> What the task asks
Lines below that include the word "experiments" should each be copied.

> Records provided
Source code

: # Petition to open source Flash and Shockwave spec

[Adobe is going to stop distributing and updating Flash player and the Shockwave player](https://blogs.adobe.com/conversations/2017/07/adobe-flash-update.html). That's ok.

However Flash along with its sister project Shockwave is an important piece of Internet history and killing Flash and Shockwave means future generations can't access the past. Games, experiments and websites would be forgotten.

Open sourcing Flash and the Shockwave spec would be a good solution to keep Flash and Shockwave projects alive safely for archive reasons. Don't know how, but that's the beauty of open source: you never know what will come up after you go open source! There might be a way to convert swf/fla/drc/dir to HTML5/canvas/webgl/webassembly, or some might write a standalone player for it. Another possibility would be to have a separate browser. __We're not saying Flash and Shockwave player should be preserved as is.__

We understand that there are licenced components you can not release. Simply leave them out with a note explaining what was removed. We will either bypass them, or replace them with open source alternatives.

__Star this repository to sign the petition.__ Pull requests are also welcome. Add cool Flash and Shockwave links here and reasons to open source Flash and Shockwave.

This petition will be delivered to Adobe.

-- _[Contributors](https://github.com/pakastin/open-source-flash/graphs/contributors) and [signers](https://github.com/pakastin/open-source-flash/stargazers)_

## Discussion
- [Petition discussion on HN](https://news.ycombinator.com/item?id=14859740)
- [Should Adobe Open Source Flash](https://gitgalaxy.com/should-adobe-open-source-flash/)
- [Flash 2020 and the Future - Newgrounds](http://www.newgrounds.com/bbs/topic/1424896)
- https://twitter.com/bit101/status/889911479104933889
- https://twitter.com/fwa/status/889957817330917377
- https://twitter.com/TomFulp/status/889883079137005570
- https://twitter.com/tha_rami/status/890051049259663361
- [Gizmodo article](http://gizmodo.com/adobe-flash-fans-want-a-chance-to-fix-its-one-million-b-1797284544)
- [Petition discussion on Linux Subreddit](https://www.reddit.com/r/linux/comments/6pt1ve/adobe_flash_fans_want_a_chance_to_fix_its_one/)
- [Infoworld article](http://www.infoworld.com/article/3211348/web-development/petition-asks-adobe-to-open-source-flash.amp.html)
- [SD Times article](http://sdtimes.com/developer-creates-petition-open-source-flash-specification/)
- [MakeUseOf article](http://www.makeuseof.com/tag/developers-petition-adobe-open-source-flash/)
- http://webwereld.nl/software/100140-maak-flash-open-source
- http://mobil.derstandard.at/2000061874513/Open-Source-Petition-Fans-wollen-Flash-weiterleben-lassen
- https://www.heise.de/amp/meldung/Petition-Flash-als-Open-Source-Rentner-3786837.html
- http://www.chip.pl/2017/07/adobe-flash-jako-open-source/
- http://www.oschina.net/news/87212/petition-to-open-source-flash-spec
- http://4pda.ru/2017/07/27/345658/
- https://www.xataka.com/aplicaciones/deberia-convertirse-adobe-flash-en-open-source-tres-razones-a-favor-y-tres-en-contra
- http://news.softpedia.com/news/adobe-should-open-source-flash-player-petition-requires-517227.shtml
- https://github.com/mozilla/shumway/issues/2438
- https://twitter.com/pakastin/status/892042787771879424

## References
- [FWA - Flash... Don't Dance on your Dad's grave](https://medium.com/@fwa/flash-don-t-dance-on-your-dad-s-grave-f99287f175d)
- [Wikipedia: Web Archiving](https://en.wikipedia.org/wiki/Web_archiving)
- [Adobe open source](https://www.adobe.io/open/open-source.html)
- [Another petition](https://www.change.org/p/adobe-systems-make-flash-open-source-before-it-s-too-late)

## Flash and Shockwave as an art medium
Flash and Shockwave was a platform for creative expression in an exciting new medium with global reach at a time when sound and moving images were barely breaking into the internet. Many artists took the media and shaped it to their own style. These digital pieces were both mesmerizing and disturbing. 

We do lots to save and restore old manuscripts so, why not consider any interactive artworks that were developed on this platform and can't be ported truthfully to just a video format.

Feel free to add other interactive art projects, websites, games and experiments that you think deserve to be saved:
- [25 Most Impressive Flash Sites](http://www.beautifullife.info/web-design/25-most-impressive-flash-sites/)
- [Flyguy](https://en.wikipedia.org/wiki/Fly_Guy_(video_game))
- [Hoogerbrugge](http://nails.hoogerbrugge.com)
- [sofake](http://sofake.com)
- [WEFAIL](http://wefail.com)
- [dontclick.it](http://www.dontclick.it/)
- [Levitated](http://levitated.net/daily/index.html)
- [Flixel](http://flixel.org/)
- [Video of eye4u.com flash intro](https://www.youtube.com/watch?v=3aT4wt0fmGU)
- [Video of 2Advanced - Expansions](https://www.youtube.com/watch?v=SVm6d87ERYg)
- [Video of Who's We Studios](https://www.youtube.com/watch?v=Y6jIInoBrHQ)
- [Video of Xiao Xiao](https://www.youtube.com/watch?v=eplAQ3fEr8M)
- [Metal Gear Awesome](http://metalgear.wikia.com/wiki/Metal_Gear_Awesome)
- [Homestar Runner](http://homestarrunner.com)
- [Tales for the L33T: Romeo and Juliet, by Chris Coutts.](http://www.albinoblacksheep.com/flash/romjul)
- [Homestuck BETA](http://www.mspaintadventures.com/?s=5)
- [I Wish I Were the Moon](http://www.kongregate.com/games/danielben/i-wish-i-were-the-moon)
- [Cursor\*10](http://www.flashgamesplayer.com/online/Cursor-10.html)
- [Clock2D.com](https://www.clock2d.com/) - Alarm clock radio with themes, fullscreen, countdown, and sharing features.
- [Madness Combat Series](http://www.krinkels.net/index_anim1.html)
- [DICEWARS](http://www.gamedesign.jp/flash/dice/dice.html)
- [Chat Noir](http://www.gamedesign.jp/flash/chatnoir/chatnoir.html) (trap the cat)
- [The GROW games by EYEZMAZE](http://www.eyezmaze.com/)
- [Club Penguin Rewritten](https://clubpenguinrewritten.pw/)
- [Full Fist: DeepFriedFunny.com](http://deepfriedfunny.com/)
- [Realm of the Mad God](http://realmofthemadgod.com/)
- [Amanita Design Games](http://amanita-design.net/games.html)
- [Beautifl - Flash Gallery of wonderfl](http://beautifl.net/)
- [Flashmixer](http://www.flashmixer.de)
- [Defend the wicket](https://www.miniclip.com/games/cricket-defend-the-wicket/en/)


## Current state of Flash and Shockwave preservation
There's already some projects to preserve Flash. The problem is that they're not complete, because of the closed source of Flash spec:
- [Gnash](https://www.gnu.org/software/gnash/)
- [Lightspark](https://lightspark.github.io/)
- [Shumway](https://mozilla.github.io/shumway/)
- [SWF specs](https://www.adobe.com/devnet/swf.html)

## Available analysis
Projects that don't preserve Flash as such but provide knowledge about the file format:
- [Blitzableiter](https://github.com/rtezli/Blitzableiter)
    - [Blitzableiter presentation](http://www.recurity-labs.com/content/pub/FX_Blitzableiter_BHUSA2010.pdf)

> Exercise answer
However Flash along with its sister project Shockwave is an important piece of Internet history and killing Flash and Shockwave means future generations can't access the past. Games, experiments and websites would be forgotten.
Feel free to add other interactive art projects, websites, games and experiments that you think deserve to be saved:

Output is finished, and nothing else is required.